Exercise instructions:
Below are lines of data, and only some are wanted. Please repeat exactly those from the line that has "de ativar descoberta.|" through the line that has "completar a ação.|".

Top of Dataset excerpts

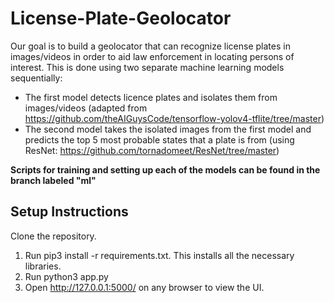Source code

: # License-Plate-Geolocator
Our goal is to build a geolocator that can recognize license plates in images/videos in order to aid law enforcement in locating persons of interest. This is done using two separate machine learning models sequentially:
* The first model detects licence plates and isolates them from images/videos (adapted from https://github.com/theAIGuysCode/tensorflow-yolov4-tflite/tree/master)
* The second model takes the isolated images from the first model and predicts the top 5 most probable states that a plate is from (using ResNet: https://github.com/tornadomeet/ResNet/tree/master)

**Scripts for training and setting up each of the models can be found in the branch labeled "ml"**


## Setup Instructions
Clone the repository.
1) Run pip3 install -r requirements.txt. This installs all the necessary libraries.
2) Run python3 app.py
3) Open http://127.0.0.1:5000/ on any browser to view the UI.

Bottom of Dataset excerpts
Top of Dataset excerpts

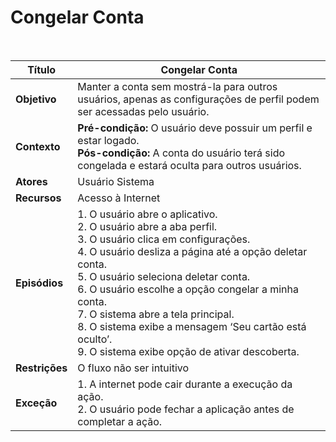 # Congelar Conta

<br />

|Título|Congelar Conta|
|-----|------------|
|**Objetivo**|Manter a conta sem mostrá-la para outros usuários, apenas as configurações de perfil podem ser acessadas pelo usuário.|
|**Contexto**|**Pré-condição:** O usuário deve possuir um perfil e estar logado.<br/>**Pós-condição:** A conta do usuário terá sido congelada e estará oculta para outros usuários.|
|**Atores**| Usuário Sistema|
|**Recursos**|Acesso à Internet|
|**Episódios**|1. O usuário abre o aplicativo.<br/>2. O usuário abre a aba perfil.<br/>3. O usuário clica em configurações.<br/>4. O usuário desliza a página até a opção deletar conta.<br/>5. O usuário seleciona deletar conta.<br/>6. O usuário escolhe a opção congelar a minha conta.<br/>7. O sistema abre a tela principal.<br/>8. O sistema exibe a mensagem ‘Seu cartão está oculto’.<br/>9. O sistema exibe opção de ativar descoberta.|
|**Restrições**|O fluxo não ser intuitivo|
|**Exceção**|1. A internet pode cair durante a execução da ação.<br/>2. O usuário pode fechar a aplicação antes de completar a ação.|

Bottom of Dataset excerpts

Solution:
|**Episódios**|1. O usuário abre o aplicativo.<br/>2. O usuário abre a aba perfil.<br/>3. O usuário clica em configurações.<br/>4. O usuário desliza a página até a opção deletar conta.<br/>5. O usuário seleciona deletar conta.<br/>6. O usuário escolhe a opção congelar a minha conta.<br/>7. O sistema abre a tela principal.<br/>8. O sistema exibe a mensagem ‘Seu cartão está oculto’.<br/>9. O sistema exibe opção de ativar descoberta.|
|**Restrições**|O fluxo não ser intuitivo|
|**Exceção**|1. A internet pode cair durante a execução da ação.<br/>2. O usuário pode fechar a aplicação antes de completar a ação.|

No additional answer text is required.